[Your assignment] Write out all records as given; omit images.

[Information]
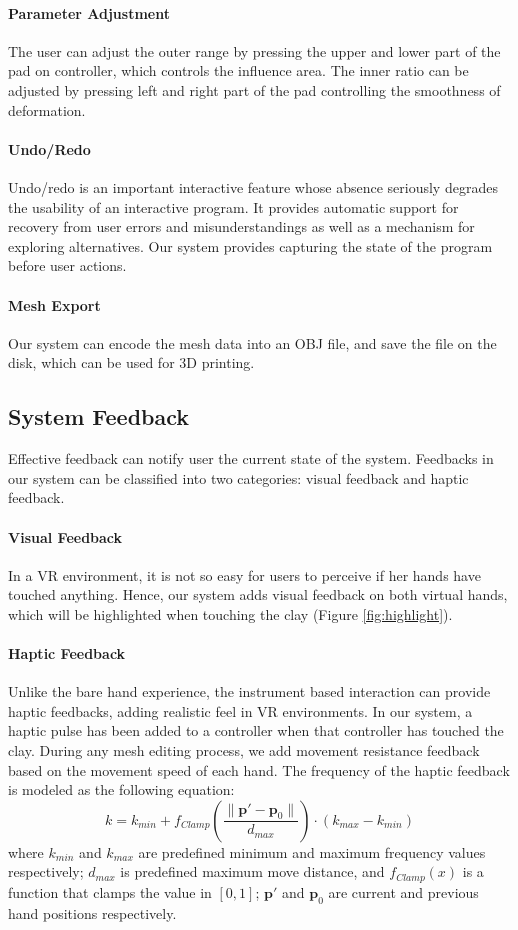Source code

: \documentclass{svjour3}                     %
\begin{document}
\paragraph{Parameter Adjustment}
The user can adjust the outer range by pressing the upper and lower part of the pad on controller, which controls the influence area. The inner ratio can be adjusted by pressing left and right part of the pad controlling the smoothness of deformation.


\paragraph{Undo/Redo}
Undo/redo is an important interactive feature whose absence seriously degrades the usability of an interactive program.\cite{choudhary1995general} It provides automatic support for recovery from user errors and misunderstandings as well as a mechanism for exploring alternatives. Our system provides capturing the state of the program before user actions.

\paragraph{Mesh Export}
Our system can encode the mesh data into an OBJ file, and save the file on the disk, which can be used for 3D printing.

\subsection{System Feedback}
\label{sec:4.4}
Effective feedback can notify user the current state of the system. Feedbacks in our system can be classified into two categories: visual feedback and haptic feedback.
\paragraph{Visual Feedback}
In a VR environment, it is not so easy for users to perceive if her hands have touched anything. Hence, our system adds visual feedback on both virtual hands, which will be highlighted when touching the clay (Figure \ref{fig:highlight}).
\paragraph{Haptic Feedback}
Unlike the bare hand experience, the instrument based interaction can provide haptic feedbacks, adding realistic feel in VR environments. In our system, a haptic pulse has been added to a controller when that controller has touched the clay. During any mesh editing process, we add movement resistance feedback based on the movement speed of each hand. The frequency of the haptic feedback is modeled as the following equation:
\begin{equation}
k = k_{min} + f_{Clamp}(\frac{ \| \mathbf{p'} - \mathbf{p}_{0} \|}{d_{max}}) \cdot (k_{max} - k_{min})
\end{equation}
where $k_{min}$ and $k_{max}$ are predefined minimum and maximum frequency values respectively; $d_{max}$ is predefined maximum move distance, and $f_{Clamp}(x)$ is a function that clamps the value in $[0,1]$; $\mathbf{p'}$ and $\mathbf{p}_{0}$ are current and previous hand positions respectively.
\end{document}
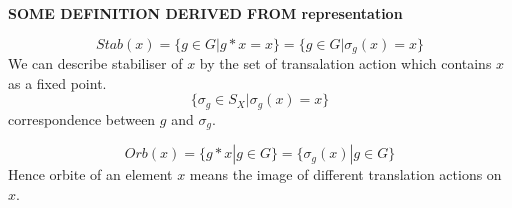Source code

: \documentclass[en,geye,blue,normal,12pt]{elegantnote}
\begin{document}
\textbf{SOME DEFINITION DERIVED FROM representation}

\[Stab(x) = \{g \in G| g*x = x\} = \{g \in G| \sigma_g(x) = x\}\]
We can describe stabiliser of \(x\) by the set of transalation action which contains \(x\) as a fixed point.
\[\{\sigma_g \in S_X | \sigma_g(x) = x\}\]
correspondence between \(g\) and \(\sigma_g\).

\[Orb(x) = \{g*x| g \in G\} = \{\sigma_g(x)|g \in G\}
\] Hence orbite of an element \(x\) means the image of different translation actions on \(x\).
\end{document}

[Solution]
Source code

: \documentclass{svjour3}                     %
\begin{document}
\paragraph{Parameter Adjustment}
The user can adjust the outer range by pressing the upper and lower part of the pad on controller, which controls the influence area. The inner ratio can be adjusted by pressing left and right part of the pad controlling the smoothness of deformation.


\paragraph{Undo/Redo}
Undo/redo is an important interactive feature whose absence seriously degrades the usability of an interactive program.\cite{choudhary1995general} It provides automatic support for recovery from user errors and misunderstandings as well as a mechanism for exploring alternatives. Our system provides capturing the state of the program before user actions.

\paragraph{Mesh Export}
Our system can encode the mesh data into an OBJ file, and save the file on the disk, which can be used for 3D printing.

\subsection{System Feedback}
\label{sec:4.4}
Effective feedback can notify user the current state of the system. Feedbacks in our system can be classified into two categories: visual feedback and haptic feedback.
\paragraph{Visual Feedback}
In a VR environment, it is not so easy for users to perceive if her hands have touched anything. Hence, our system adds visual feedback on both virtual hands, which will be highlighted when touching the clay (Figure \ref{fig:highlight}).
\paragraph{Haptic Feedback}
Unlike the bare hand experience, the instrument based interaction can provide haptic feedbacks, adding realistic feel in VR environments. In our system, a haptic pulse has been added to a controller when that controller has touched the clay. During any mesh editing process, we add movement resistance feedback based on the movement speed of each hand. The frequency of the haptic feedback is modeled as the following equation:
\begin{equation}
k = k_{min} + f_{Clamp}(\frac{ \| \mathbf{p'} - \mathbf{p}_{0} \|}{d_{max}}) \cdot (k_{max} - k_{min})
\end{equation}
where $k_{min}$ and $k_{max}$ are predefined minimum and maximum frequency values respectively; $d_{max}$ is predefined maximum move distance, and $f_{Clamp}(x)$ is a function that clamps the value in $[0,1]$; $\mathbf{p'}$ and $\mathbf{p}_{0}$ are current and previous hand positions respectively.
\end{document}
Source code

: \documentclass[en,geye,blue,normal,12pt]{elegantnote}
\begin{document}
\textbf{SOME DEFINITION DERIVED FROM representation}

\[Stab(x) = \{g \in G| g*x = x\} = \{g \in G| \sigma_g(x) = x\}\]
We can describe stabiliser of \(x\) by the set of transalation action which contains \(x\) as a fixed point.
\[\{\sigma_g \in S_X | \sigma_g(x) = x\}\]
correspondence between \(g\) and \(\sigma_g\).

\[Orb(x) = \{g*x| g \in G\} = \{\sigma_g(x)|g \in G\}
\] Hence orbite of an element \(x\) means the image of different translation actions on \(x\).
\end{document}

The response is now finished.